Frases para el futuro

La buena voluntad es como la arena. Con ella puedes armar bonitos castillos que pueden llegar a ser muy grandes. Pero la lluvia, el viento, el mar y cualquier objeto físico atentan contra esos castillos como si conspiraran conjuntamente. Y como cada grano de arena es independiente y no tiene más lazo con cualquier otro que el de haber sido amoldado para construir el castillo, esos castillos son frágiles y no perduran en el tiempo.

El que aspira a cambiarlo todo, al final no cambia nada. El que aspira a pequeños cambios, al final lo cambia todo. ¡Viva la revolución industrial!

¿Para cuando un bebe nacido de un no binario?

Todo proyecto necesita un cabrón designado para señalar las fallas de una idea.

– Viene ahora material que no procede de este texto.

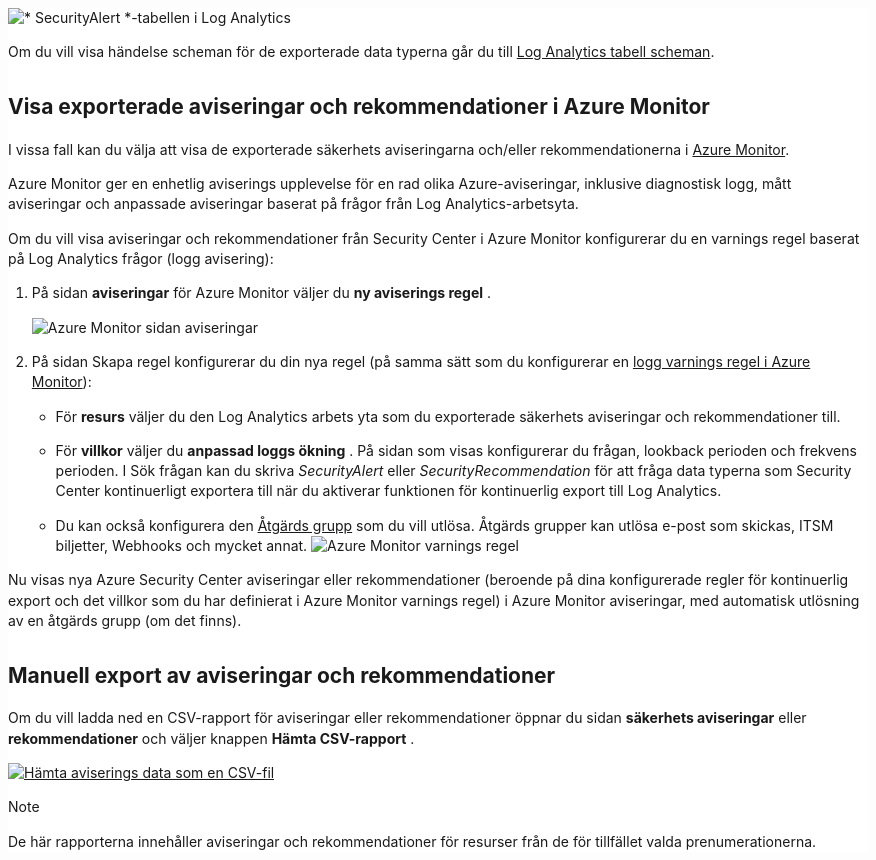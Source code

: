 ![* SecurityAlert *-tabellen i Log Analytics](./media/continuous-export/log-analytics-securityalert-solution.png)

Om du vill visa händelse scheman för de exporterade data typerna går du till [Log Analytics tabell scheman](https://aka.ms/ASCAutomationSchemas).


##  <a name="view-exported-alerts-and-recommendations-in-azure-monitor"></a>Visa exporterade aviseringar och rekommendationer i Azure Monitor

I vissa fall kan du välja att visa de exporterade säkerhets aviseringarna och/eller rekommendationerna i [Azure Monitor](../azure-monitor/platform/alerts-overview.md). 

Azure Monitor ger en enhetlig aviserings upplevelse för en rad olika Azure-aviseringar, inklusive diagnostisk logg, mått aviseringar och anpassade aviseringar baserat på frågor från Log Analytics-arbetsyta.

Om du vill visa aviseringar och rekommendationer från Security Center i Azure Monitor konfigurerar du en varnings regel baserat på Log Analytics frågor (logg avisering):

1. På sidan **aviseringar** för Azure Monitor väljer du **ny aviserings regel** .

    ![Azure Monitor sidan aviseringar](./media/continuous-export/azure-monitor-alerts.png)

1. På sidan Skapa regel konfigurerar du din nya regel (på samma sätt som du konfigurerar en [logg varnings regel i Azure Monitor](../azure-monitor/platform/alerts-unified-log.md)):

    * För **resurs** väljer du den Log Analytics arbets yta som du exporterade säkerhets aviseringar och rekommendationer till.

    * För **villkor** väljer du **anpassad loggs ökning** . På sidan som visas konfigurerar du frågan, lookback perioden och frekvens perioden. I Sök frågan kan du skriva *SecurityAlert* eller *SecurityRecommendation* för att fråga data typerna som Security Center kontinuerligt exportera till när du aktiverar funktionen för kontinuerlig export till Log Analytics. 
    
    * Du kan också konfigurera den [Åtgärds grupp](../azure-monitor/platform/action-groups.md) som du vill utlösa. Åtgärds grupper kan utlösa e-post som skickas, ITSM biljetter, Webhooks och mycket annat.
    ![Azure Monitor varnings regel](./media/continuous-export/azure-monitor-alert-rule.png)

Nu visas nya Azure Security Center aviseringar eller rekommendationer (beroende på dina konfigurerade regler för kontinuerlig export och det villkor som du har definierat i Azure Monitor varnings regel) i Azure Monitor aviseringar, med automatisk utlösning av en åtgärds grupp (om det finns).

## <a name="manual-one-time-export-of-alerts-and-recommendations"></a>Manuell export av aviseringar och rekommendationer

Om du vill ladda ned en CSV-rapport för aviseringar eller rekommendationer öppnar du sidan **säkerhets aviseringar** eller **rekommendationer** och väljer knappen **Hämta CSV-rapport** .

[![Hämta aviserings data som en CSV-fil](media/continuous-export/download-alerts-csv.png)](media/continuous-export/download-alerts-csv.png#lightbox)

> [!NOTE]
> De här rapporterna innehåller aviseringar och rekommendationer för resurser från de för tillfället valda prenumerationerna.
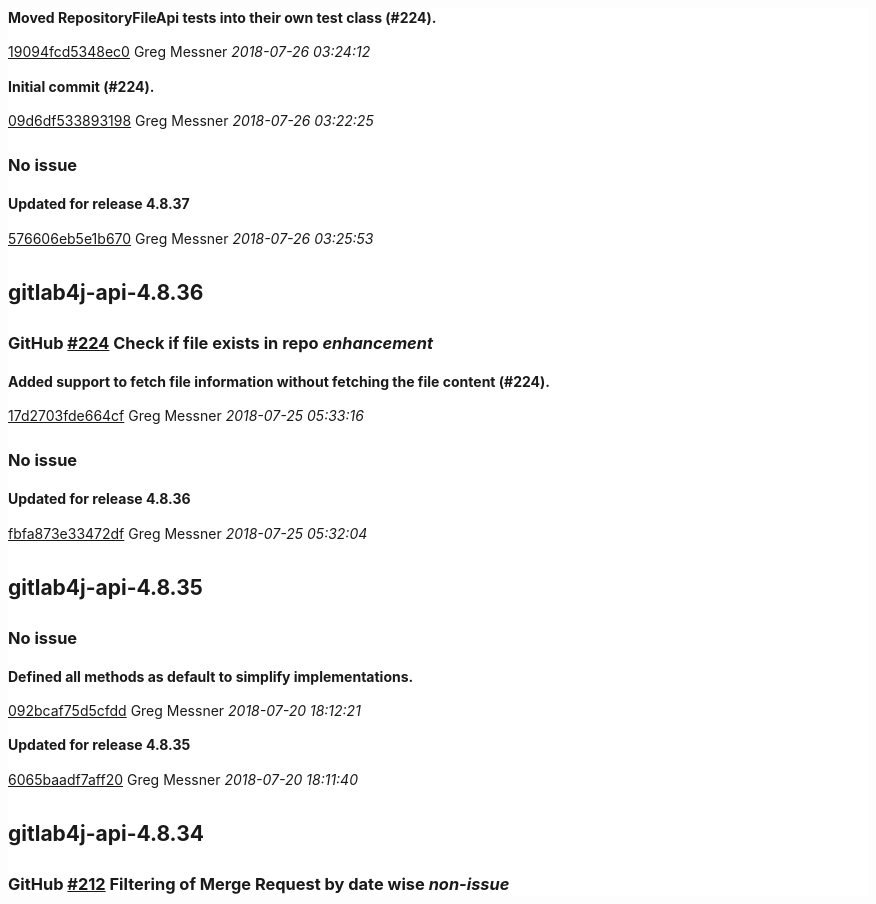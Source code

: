 **Moved RepositoryFileApi tests into their own test class (#224).**


[19094fcd5348ec0](https://github.com/gmessner/gitlab4j-api/commit/19094fcd5348ec0) Greg Messner *2018-07-26 03:24:12*

**Initial commit (#224).**


[09d6df533893198](https://github.com/gmessner/gitlab4j-api/commit/09d6df533893198) Greg Messner *2018-07-26 03:22:25*


### No issue

**Updated for release 4.8.37**


[576606eb5e1b670](https://github.com/gmessner/gitlab4j-api/commit/576606eb5e1b670) Greg Messner *2018-07-26 03:25:53*


## gitlab4j-api-4.8.36
### GitHub [#224](https://github.com/gmessner/gitlab4j-api/issues/224) Check if file exists in repo    *enhancement*  

**Added support to fetch file information without fetching the file content (#224).**


[17d2703fde664cf](https://github.com/gmessner/gitlab4j-api/commit/17d2703fde664cf) Greg Messner *2018-07-25 05:33:16*


### No issue

**Updated for release 4.8.36**


[fbfa873e33472df](https://github.com/gmessner/gitlab4j-api/commit/fbfa873e33472df) Greg Messner *2018-07-25 05:32:04*


## gitlab4j-api-4.8.35
### No issue

**Defined all methods as default to simplify implementations.**


[092bcaf75d5cfdd](https://github.com/gmessner/gitlab4j-api/commit/092bcaf75d5cfdd) Greg Messner *2018-07-20 18:12:21*

**Updated for release 4.8.35**


[6065baadf7aff20](https://github.com/gmessner/gitlab4j-api/commit/6065baadf7aff20) Greg Messner *2018-07-20 18:11:40*


## gitlab4j-api-4.8.34
### GitHub [#212](https://github.com/gmessner/gitlab4j-api/issues/212) Filtering of Merge Request by date wise    *non-issue*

La mayoría no es capaz de pensar en ningún defecto si no se les pasa por 220.

En política conviene tener menos memoria, porque algún día vas a necesitar la ayuda de quien menos quieres que te ayude.

La realidad no siente piedad por los ideales, y mucho menos por quienes los defienden.

Si algún día tuviera que vivir exclusivamente de donaciones de terceros sin una renta básica universal, es porque soy un completo inútil.

Lavado de cerebros es un término políticamente incorrecto para llamar a la educación.

Cuando el hombre no puede alcanzar las estrellas, torna su ira hacia sus cohabitantes.

Inculcarle necesidades a alguien tiene un precio muy alto.

Si el cuerpo es inmodificable, su forma debe bastar. Si el corazón no puede ser balanceado, debe pararse por si mismo. Si el alma no puede ser direccionada, hay que cederle el paso. Y si la mente está destinada a perderse, todo lo que importa es el presente.

Nadie corrige al que no grita su ignorancia.